To start with, one should at least abstain from vocal and physical actions which contribute to one’s mental agitation. One should refrain from speaking lies, harsh words, or slanderous talk, or idle gossip. One should refrain from killing, stealing, sexual misconduct, and intoxicants. One should avoid a means of livelihood which causes harm to others. With the base of morality (sila), one makes proper efforts and begins to develop awareness of sensations, at least in one small area of the body. To do so, one sits quietly with closed eyes, observing the flow of in-breath and out-breath at the entrance to the nostrils. Working for some time with this awareness of respiration, one develops the ability to keep the mind fixed on a single object of attention: the area below the nostrils, above the upper lip. With this heightened concentration (samādhi), one becomes capable of experiencing the natural, normal, physical sensations in this area.

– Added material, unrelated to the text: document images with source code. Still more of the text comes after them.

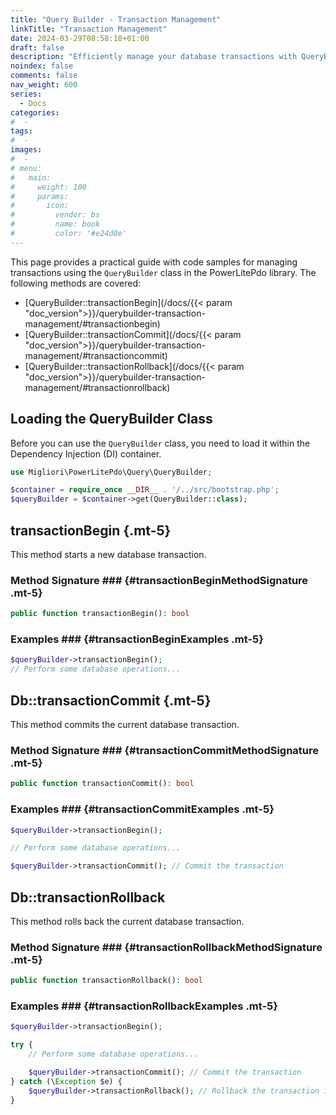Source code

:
 ```yaml
---
title: "Query Builder - Transaction Management"
linkTitle: "Transaction Management"
date: 2024-03-29T08:58:18+01:00
draft: false
description: "Efficiently manage your database transactions with QueryBuilder. Learn how to initiate, commit, and rollback transactions for precise control."
noindex: false
comments: false
nav_weight: 600
series:
  - Docs
categories:
#  -
tags:
#  -
images:
#  -
# menu:
#   main:
#     weight: 100
#     params:
#       icon:
#         vendor: bs
#         name: book
#         color: '#e24d0e'
---
```


This page provides a practical guide with code samples for managing transactions using the `QueryBuilder` class in the PowerLitePdo library. The following methods are covered:

- [QueryBuilder::transactionBegin](/docs/{{< param "doc_version">}}/querybuilder-transaction-management/#transactionbegin)
- [QueryBuilder::transactionCommit](/docs/{{< param "doc_version">}}/querybuilder-transaction-management/#transactioncommit)
- [QueryBuilder::transactionRollback](/docs/{{< param "doc_version">}}/querybuilder-transaction-management/#transactionrollback)

<!--more-->

## Loading the QueryBuilder Class

Before you can use the `QueryBuilder` class, you need to load it within the Dependency Injection (DI) container.

```php
use Migliori\PowerLitePdo\Query\QueryBuilder;

$container = require_once __DIR__ . '/../src/bootstrap.php';
$queryBuilder = $container->get(QueryBuilder::class);
```

## transactionBegin {.mt-5}

This method starts a new database transaction.

### Method Signature ### {#transactionBeginMethodSignature .mt-5}

```php
public function transactionBegin(): bool
```

### Examples ### {#transactionBeginExamples .mt-5}

```php
$queryBuilder->transactionBegin();
// Perform some database operations...
```

## Db::transactionCommit {.mt-5}

This method commits the current database transaction.

### Method Signature ### {#transactionCommitMethodSignature .mt-5}

```php
public function transactionCommit(): bool
```

### Examples ### {#transactionCommitExamples .mt-5}

```php
$queryBuilder->transactionBegin();

// Perform some database operations...

$queryBuilder->transactionCommit(); // Commit the transaction
```

## Db::transactionRollback

This method rolls back the current database transaction.

### Method Signature ### {#transactionRollbackMethodSignature .mt-5}

```php
public function transactionRollback(): bool
```

### Examples ### {#transactionRollbackExamples .mt-5}

```php
$queryBuilder->transactionBegin();

try {
    // Perform some database operations...

    $queryBuilder->transactionCommit(); // Commit the transaction
} catch (\Exception $e) {
    $queryBuilder->transactionRollback(); // Rollback the transaction in case of an error
}
```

The mind is now acute enough to begin experiencing sensations throughout the physical structure.
Systematically, diligently, and repeatedly, one moves the attention through the body, gradually strengthening awareness of sensations, increasing one’s ability not to react to them. With this training – the awareness of the present moment and equanimity – the pattern of though begins to change, from thoughts of craving, aversion, and ignorance to thoughts of Dhamma, or the way out of suffering.
But thinking, even of Dhamma, will not lead to liberation from suffering. For that, one must continue in developing awareness and equanimity. Without elation over pleasant sensations or depression in the fact of unpleasant ones, one understands not merely intellectually but experimentally that these sensations are nothing but manifestations of the contact of mind and matter – phenomena which are as impermanent and ephemeral as the sensations themselves. Something so ephemeral as these sensations cannot be a basis for real happiness; rather they will be a source of misery. One also starts realizing at the experimental level that the entire mental phenomenon, the physical phenomenon, and the combination of these two is certainly not “I,” not “mine,” not “my soul”. In this way, by experiencing reality as it is, in its nature, with its true characteristics, the meditator develops real wisdom (Paññā), and emerges from illusions and delusions.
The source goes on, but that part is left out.